By Zachary A. Goldfarb
Washington Post Staff Writer
Tuesday, April 28, 2009
President Obama's pick to head the federal agency in charge of policing commodities futures is languishing in the Senate despite the troubles in the market and planning for new financial regulations.
Gary Gensler, a former Goldman Sachs banker and Treasury Department official in the Clinton administration, was nominated on Dec. 18 to lead the Commodity Futures Trading Commission.
In March, his nomination cleared the Senate Agriculture Committee, which oversees the CFTC, but the full Senate hasn't held a vote because Sen. Bernard Sanders (I-Vt.) is blocking his appointment. He said Gensler isn't the right man for the job because as a Clinton official he sought to exempt derivatives known as credit default swaps from regulation. Sanders blames this absence of regulation for the collapse of insurer American International Group and the government's subsequent rescue of the firm "in the largest taxpayer bailout in history."
"We have a fellow who is being nominated for an extremely important position whose background is such that he's strongly advocated policies that have led to the financial crisis," Sanders added.
Sanders has declined to characterize the strength of this opposition, saying he is discussing the matter privately with the White House. In parliamentary custom, a single senator can stand in the way of a vote on a nominee for the executive branch.
Jim Manley, a spokesman for Senate Majority Leader Harry M. Reid (D-Nev.), said the White House is trying to overcome the concerns of some senators. A White House spokeswoman, Jen Psaki, declined to comment.
The CFTC's four sitting commissioners are rotating as temporary chairman. Meanwhile, the agency is active on several fronts, including investigating large commodities frauds, planning to oversee a new market in carbon trading that will be central to curbing greenhouse gases, and preparing for a revamp of the nation's financial regulatory system.
The Obama administration has proposed that derivatives come under increased regulation, but there's a turf war over whether the Securities and Exchange Commission, the CFTC or the Federal Reserve would oversee this market. One option favored by some senior officials is for the CFTC to be merged with the SEC.
Gensler, who declined to comment for this story, has changed his position on derivatives, saying at his Senate confirmation hearing in February they should all be traded on regulated exchanges.
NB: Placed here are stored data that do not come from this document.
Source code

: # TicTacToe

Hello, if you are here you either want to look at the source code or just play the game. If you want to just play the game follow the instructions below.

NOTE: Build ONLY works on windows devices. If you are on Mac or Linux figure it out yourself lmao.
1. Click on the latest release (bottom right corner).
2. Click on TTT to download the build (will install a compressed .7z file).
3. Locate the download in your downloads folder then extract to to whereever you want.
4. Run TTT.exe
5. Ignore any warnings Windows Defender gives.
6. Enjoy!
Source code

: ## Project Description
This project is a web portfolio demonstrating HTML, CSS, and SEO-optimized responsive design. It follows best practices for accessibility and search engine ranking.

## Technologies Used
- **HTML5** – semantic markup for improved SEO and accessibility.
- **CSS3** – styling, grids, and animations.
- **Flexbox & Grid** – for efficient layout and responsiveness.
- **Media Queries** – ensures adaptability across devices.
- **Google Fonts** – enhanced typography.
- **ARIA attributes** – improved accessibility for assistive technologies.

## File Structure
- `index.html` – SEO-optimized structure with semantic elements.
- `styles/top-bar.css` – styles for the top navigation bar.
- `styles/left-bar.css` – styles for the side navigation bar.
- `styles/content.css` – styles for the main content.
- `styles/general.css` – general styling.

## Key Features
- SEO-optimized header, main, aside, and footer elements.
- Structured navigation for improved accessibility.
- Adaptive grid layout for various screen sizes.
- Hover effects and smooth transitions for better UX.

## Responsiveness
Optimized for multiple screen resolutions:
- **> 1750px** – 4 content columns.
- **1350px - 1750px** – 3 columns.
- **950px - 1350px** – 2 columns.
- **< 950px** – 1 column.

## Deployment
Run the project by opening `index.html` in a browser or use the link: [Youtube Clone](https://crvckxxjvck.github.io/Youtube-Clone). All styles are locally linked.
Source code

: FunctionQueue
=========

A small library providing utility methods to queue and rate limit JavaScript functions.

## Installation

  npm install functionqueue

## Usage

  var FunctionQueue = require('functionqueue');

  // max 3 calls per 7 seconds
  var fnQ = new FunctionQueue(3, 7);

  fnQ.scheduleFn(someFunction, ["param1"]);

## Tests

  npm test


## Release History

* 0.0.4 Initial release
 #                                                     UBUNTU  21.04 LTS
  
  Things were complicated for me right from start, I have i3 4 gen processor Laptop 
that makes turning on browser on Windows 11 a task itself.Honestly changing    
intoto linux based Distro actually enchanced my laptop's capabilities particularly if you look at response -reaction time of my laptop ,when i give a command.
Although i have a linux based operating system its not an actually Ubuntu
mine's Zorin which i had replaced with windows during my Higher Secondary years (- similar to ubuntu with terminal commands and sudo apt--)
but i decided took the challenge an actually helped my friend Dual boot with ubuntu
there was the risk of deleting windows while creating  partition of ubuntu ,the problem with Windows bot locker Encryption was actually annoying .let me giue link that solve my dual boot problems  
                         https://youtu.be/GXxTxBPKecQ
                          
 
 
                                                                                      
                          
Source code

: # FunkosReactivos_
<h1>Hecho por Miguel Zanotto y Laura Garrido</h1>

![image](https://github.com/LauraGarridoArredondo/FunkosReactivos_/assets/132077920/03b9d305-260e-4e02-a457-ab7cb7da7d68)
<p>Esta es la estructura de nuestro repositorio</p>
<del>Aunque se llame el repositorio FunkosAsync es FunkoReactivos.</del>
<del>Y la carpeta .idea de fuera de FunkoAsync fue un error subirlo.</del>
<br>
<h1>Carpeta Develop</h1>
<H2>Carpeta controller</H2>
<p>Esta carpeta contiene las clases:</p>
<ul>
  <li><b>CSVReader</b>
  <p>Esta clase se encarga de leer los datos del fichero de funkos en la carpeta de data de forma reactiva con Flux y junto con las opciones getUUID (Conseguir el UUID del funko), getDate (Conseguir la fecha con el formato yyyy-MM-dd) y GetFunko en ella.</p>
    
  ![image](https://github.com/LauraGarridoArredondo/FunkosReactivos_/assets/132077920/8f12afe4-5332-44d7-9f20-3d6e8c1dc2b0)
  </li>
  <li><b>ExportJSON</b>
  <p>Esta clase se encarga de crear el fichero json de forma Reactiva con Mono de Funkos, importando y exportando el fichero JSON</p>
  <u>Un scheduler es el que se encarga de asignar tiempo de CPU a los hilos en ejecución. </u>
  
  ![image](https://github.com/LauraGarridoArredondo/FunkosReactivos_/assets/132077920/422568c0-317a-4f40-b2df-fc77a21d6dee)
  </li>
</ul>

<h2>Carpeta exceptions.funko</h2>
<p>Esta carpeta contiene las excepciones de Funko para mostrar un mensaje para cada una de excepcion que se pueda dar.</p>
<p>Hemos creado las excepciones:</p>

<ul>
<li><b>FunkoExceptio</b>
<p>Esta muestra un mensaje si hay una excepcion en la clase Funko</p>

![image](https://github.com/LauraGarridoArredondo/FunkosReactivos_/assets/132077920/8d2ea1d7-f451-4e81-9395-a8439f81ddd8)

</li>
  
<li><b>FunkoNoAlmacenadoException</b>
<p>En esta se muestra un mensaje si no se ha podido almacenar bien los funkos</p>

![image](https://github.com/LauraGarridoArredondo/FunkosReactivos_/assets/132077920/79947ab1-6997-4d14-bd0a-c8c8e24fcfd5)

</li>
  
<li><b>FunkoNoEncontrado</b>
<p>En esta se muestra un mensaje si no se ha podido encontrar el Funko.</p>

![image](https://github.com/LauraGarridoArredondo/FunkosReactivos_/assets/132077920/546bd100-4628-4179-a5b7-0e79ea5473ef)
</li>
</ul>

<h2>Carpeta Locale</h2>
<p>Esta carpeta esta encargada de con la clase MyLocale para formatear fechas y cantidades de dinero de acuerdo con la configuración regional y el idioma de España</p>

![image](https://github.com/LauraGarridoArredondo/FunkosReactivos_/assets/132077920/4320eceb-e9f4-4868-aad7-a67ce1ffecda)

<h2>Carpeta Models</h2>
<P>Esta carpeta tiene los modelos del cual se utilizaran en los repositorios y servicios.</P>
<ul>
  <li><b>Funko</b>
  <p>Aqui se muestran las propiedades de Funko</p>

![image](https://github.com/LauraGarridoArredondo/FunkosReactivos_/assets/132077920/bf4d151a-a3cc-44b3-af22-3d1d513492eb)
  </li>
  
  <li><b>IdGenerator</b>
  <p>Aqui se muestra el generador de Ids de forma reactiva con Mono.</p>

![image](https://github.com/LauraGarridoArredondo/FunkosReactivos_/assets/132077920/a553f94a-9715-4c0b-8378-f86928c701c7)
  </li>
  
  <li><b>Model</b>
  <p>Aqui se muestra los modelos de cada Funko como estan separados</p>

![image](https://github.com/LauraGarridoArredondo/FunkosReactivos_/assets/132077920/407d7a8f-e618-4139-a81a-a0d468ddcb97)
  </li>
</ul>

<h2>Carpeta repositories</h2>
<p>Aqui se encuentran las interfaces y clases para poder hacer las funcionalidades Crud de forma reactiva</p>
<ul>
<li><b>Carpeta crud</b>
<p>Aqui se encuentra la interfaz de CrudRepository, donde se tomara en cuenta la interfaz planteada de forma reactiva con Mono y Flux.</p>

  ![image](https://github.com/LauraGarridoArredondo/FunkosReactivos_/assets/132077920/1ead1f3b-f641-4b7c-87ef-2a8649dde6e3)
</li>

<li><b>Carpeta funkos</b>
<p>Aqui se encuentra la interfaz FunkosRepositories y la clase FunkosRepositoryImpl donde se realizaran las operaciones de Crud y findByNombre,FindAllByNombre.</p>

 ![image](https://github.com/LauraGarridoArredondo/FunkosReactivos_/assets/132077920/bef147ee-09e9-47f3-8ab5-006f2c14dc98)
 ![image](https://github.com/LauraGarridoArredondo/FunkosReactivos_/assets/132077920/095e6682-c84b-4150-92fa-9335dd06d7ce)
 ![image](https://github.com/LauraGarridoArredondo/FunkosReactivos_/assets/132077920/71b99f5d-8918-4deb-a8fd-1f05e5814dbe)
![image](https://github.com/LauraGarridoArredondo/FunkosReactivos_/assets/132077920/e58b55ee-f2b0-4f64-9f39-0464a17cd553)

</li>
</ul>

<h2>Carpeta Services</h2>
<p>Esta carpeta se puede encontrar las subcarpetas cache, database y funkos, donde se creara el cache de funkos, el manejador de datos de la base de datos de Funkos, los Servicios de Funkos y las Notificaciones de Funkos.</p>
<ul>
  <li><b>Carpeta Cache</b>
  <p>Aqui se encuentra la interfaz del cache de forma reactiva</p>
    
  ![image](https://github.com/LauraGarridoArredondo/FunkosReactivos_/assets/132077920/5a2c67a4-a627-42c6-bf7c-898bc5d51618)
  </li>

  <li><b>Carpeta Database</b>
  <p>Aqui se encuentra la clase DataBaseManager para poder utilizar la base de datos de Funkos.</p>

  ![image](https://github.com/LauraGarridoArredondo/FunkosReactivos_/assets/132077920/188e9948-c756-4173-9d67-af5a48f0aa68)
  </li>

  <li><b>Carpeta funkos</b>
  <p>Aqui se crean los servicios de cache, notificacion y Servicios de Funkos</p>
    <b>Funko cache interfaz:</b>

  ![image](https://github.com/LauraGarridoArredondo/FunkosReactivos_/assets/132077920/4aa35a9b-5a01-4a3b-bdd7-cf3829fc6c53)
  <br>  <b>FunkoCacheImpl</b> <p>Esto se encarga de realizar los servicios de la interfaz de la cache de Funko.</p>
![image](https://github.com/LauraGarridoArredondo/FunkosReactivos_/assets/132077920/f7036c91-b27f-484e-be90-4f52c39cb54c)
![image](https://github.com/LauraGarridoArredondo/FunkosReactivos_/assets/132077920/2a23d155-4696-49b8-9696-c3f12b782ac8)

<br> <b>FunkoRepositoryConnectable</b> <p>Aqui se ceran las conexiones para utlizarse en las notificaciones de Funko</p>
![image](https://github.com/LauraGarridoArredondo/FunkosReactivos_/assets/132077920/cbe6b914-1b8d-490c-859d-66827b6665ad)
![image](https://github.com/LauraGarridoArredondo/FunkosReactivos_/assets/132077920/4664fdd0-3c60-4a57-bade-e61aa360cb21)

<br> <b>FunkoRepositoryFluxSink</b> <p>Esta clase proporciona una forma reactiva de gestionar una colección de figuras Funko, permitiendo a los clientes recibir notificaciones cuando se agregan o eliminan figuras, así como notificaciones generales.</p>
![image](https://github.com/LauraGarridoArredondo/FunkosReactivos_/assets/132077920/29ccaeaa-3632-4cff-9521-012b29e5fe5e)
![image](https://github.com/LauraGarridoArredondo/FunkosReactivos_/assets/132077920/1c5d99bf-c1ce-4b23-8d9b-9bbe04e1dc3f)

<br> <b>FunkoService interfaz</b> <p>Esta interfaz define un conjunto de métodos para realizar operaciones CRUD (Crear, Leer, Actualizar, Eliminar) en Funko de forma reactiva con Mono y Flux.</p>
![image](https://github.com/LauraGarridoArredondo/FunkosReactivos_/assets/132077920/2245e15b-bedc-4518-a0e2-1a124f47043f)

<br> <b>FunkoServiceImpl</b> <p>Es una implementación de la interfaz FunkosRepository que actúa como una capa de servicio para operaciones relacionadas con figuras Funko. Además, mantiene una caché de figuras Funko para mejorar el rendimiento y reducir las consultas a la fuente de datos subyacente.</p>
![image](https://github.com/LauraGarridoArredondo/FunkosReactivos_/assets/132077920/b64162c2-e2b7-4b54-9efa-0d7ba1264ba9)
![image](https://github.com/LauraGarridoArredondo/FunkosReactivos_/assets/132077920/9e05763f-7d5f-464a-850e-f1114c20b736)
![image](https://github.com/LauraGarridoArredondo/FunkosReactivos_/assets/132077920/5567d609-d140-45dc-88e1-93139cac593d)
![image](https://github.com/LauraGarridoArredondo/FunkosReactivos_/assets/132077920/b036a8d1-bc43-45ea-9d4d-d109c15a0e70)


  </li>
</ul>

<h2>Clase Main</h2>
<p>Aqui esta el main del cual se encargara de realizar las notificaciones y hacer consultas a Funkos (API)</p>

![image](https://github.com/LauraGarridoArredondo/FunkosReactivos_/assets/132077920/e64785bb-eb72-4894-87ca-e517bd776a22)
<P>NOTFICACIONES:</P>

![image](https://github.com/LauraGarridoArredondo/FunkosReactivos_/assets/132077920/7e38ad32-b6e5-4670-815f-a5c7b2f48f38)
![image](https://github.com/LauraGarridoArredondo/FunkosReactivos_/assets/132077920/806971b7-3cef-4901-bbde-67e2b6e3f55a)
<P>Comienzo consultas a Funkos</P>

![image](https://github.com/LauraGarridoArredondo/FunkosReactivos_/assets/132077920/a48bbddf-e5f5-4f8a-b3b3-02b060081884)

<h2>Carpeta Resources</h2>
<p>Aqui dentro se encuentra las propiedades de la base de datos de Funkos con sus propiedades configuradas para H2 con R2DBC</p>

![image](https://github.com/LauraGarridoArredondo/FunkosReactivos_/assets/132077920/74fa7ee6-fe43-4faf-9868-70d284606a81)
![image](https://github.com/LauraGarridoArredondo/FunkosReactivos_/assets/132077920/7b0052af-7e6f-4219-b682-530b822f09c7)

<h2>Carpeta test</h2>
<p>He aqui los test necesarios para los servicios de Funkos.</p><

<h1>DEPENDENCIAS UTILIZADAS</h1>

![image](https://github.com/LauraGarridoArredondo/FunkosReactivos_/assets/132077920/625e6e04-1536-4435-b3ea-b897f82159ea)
This would go further than the position of Treasury Secretary Timothy F. Geithner, who supports establishing clearinghouses for trading in most kinds of derivatives but does not back requiring that they be traded only on regulated exchanges.
Gensler has received support from many senators, including the 20 members of the Agriculture Committee.
"Gensler has a deep understanding of finance, both internationally and domestically, and he knows how to turn that knowledge into policy that will protect interest of our country and consumers," Sen. Barbara A. Mikulski (D- Md.) said at his confirmation hearing. "At a time of grave financial turmoil and deep uncertainty we need someone with Gary Gensler's skills and his values to lead the Commission."
Industry groups and public interest groups also support Gensler's nomination.
"There is a problem with Gary Gensler not assuming the needed role and pursuing important regulatory initiatives to improve transparency over commodity markets and derivatives exchanges," said Tyson Slokum, director of the energy program at Public Citizen.
John Damgard, president of the Futures Industry Association, agreed.
"Without a permanent chairman confirmed by the Senate, the CFTC probably will not be listened to as much as it should while policymakers in Washington and around the globe debate what a new regulatory landscape should look like," he said. "Every aspect of our regulatory structure is up for reconsideration . . . and that makes it all the more important that a permanent chairman be put in place as soon as possible."